#2021JLID

Das Leben steht im Mittelpunkt

Ihr gelingt der Spagat, Biografisches und die große Erzählung zu vermischen: Die Schauspielerin Susan Sideropoulos präsentiert in ihrem Film deutsch-jüdische Geschichte. Foto: WDR/Dirk Borm

Sie ist eine von etwa 200.000 Jüdinnen und Juden in Deutschland, betont sie gleich zu Anfang. Die Rede ist von Susan Sideropoulos, die in der von Nina Koshofer und Allon Sander produzierten TV-Dokumentation Schalom und Hallo die Zuschauer mitnimmt auf eine rund 90-minütige Reise durch 1700 Jahre deutsch-jüdische Geschichte. Ein ambitioniertes Unterfangen, könnte man meinen, das kann schnell schiefgehen. Denn wie soll ein derart langer und vor allem ereignisreicher Zeitraum in so kurzer Zeit überzeugend präsentiert werden, ohne dass Lücken entstehen oder auf sattsam bekannte, mit Klezmer-Musik untermalte Klischees zurückgegriffen wird? Die Fallhöhe kann groß sein.

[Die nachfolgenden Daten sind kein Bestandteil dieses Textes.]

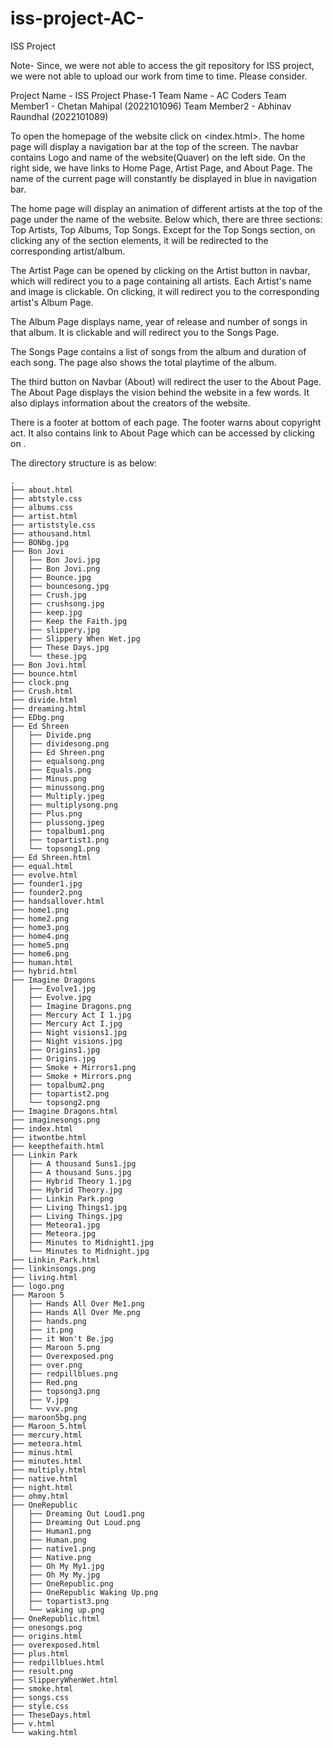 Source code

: # iss-project-AC-
ISS Project 

Note- Since, we were not able to access the git repository for ISS project, we were not able to upload our work from time to time. Please consider. 

Project Name - ISS Project Phase-1
Team Name - AC Coders
Team Member1 - Chetan Mahipal (2022101096)
Team Member2 - Abhinav Raundhal (2022101089)

To open the homepage of the website click on <index.html>.
The home page will display a navigation bar at the top of the screen.
The navbar contains Logo and name of the website(Quaver) on the left side.
On the right side, we have links to Home Page, Artist Page, and About Page.
The name of the current page will constantly be displayed in blue in navigation bar.

The home page will display an animation of different artists at the top of the page under the name of the website.
Below which, there are three sections: Top Artists, Top Albums, Top Songs.
Except for the Top Songs section, on clicking any of the section elements, it will be redirected to the corresponding artist/album.

The Artist Page can be opened by clicking on the Artist button in navbar, which will redirect you to a page containing all artists.
Each Artist's name and image is clickable. On clicking, it will redirect you to the corresponding artist's Album Page.

The Album Page displays name, year of release and number of songs in that album. It is clickable and will redirect you to the Songs Page.

The Songs Page contains a list of songs from the album and duration of each song.
The page also shows the total playtime of the album.

The third button on Navbar (About) will redirect the user to the About Page.
The About Page displays the vision behind the website in a few words.
It also diplays information about the creators of the website.

There is a footer at bottom of each page.
The footer warns about copyright act.
It also contains link to About Page which can be accessed by clicking on <About Us>.

The directory structure is as below:
```
.
├── about.html
├── abtstyle.css
├── albums.css
├── artist.html
├── artiststyle.css
├── athousand.html
├── BONbg.jpg
├── Bon Jovi
│   ├── Bon Jovi.jpg
│   ├── Bon Jovi.png
│   ├── Bounce.jpg
│   ├── bouncesong.jpg
│   ├── Crush.jpg
│   ├── crushsong.jpg
│   ├── keep.jpg
│   ├── Keep the Faith.jpg
│   ├── slippery.jpg
│   ├── Slippery When Wet.jpg
│   ├── These Days.jpg
│   └── these.jpg
├── Bon Jovi.html
├── bounce.html
├── clock.png
├── Crush.html
├── divide.html
├── dreaming.html
├── EDbg.png
├── Ed Shreen
│   ├── Divide.png
│   ├── dividesong.png
│   ├── Ed Shreen.png
│   ├── equalsong.png
│   ├── Equals.png
│   ├── Minus.png
│   ├── minussong.png
│   ├── Multiply.jpeg
│   ├── multiplysong.png
│   ├── Plus.png
│   ├── plussong.jpeg
│   ├── topalbum1.png
│   ├── topartist1.png
│   └── topsong1.png
├── Ed Shreen.html
├── equal.html
├── evolve.html
├── founder1.jpg
├── founder2.png
├── handsallover.html
├── home1.png
├── home2.png
├── home3.png
├── home4.png
├── home5.png
├── home6.png
├── human.html
├── hybrid.html
├── Imagine Dragons
│   ├── Evolve1.jpg
│   ├── Evolve.jpg
│   ├── Imagine Dragons.png
│   ├── Mercury Act I 1.jpg
│   ├── Mercury Act I.jpg
│   ├── Night visions1.jpg
│   ├── Night visions.jpg
│   ├── Origins1.jpg
│   ├── Origins.jpg
│   ├── Smoke + Mirrors1.png
│   ├── Smoke + Mirrors.png
│   ├── topalbum2.png
│   ├── topartist2.png
│   └── topsong2.png
├── Imagine Dragons.html
├── imaginesongs.png
├── index.html
├── itwontbe.html
├── keepthefaith.html
├── Linkin Park
│   ├── A thousand Suns1.jpg
│   ├── A thousand Suns.jpg
│   ├── Hybrid Theory 1.jpg
│   ├── Hybrid Theory.jpg
│   ├── Linkin Park.png
│   ├── Living Things1.jpg
│   ├── Living Things.jpg
│   ├── Meteora1.jpg
│   ├── Meteora.jpg
│   ├── Minutes to Midnight1.jpg
│   └── Minutes to Midnight.jpg
├── Linkin_Park.html
├── linkinsongs.png
├── living.html
├── logo.png
├── Maroon 5
│   ├── Hands All Over Me1.png
│   ├── Hands All Over Me.png
│   ├── hands.png
│   ├── it.png
│   ├── it Won't Be.jpg
│   ├── Maroon 5.png
│   ├── Overexposed.png
│   ├── over.png
│   ├── redpillblues.png
│   ├── Red.png
│   ├── topsong3.png
│   ├── V.jpg
│   └── vvv.png
├── maroon5bg.png
├── Maroon_5.html
├── mercury.html
├── meteora.html
├── minus.html
├── minutes.html
├── multiply.html
├── native.html
├── night.html
├── ohmy.html
├── OneRepublic
│   ├── Dreaming Out Loud1.png
│   ├── Dreaming Out Loud.png
│   ├── Human1.png
│   ├── Human.png
│   ├── native1.png
│   ├── Native.png
│   ├── Oh My My1.jpg
│   ├── Oh My My.jpg
│   ├── OneRepublic.png
│   ├── OneRepublic Waking Up.png
│   ├── topartist3.png
│   └── waking up.png
├── OneRepublic.html
├── onesongs.png
├── origins.html
├── overexposed.html
├── plus.html
├── redpillblues.html
├── result.png
├── SlipperyWhenWet.html
├── smoke.html
├── songs.css
├── style.css
├── TheseDays.html
├── v.html
└── waking.html
```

Umso überraschender das Ergebnis. Die Schauspielerin, bekannt aus der Soap Gute Zeiten, schlechte Zeiten, vermeidet genau das und präsentiert in dem Film ein Judentum, wie man es in den gängigen Fernsehproduktionen so detailliert und zugleich für eine möglichst große Zielgruppe zugeschnitten bisher selten zu Gesicht bekommen hat.

traditionen Aber der Reihe nach. Schalom und Hallo beginnt mit einem fröhlichen Event. Gezeigt wird die Hochzeitsfeier ihrer Freundin Romina, die zugleich ein wunderbarer Einstieg in das Thema ist. »Wir feiern dabei nicht nur die Liebe, sondern auch das Leben«, sagt die Braut und erklärt in wenigen Worten die spezifisch jüdischen Traditionen und ihre Bedeutung, allen voran das Zertreten eines Glases. »Auf diese Weise gedenken wir auch Jerusalem.«

Vergangenheit und Gegenwart würden auf diese Weise eine Verbindung eingehen – eine Tatsache, die in der Dokumentation immer wieder zur Sprache kommt und sich wie ein roter Faden durch die Produktion zieht. »Symbole und Rituale spielen bei uns bis heute eine große Rolle«, bringt es auch Sideropoulos auf den Punkt.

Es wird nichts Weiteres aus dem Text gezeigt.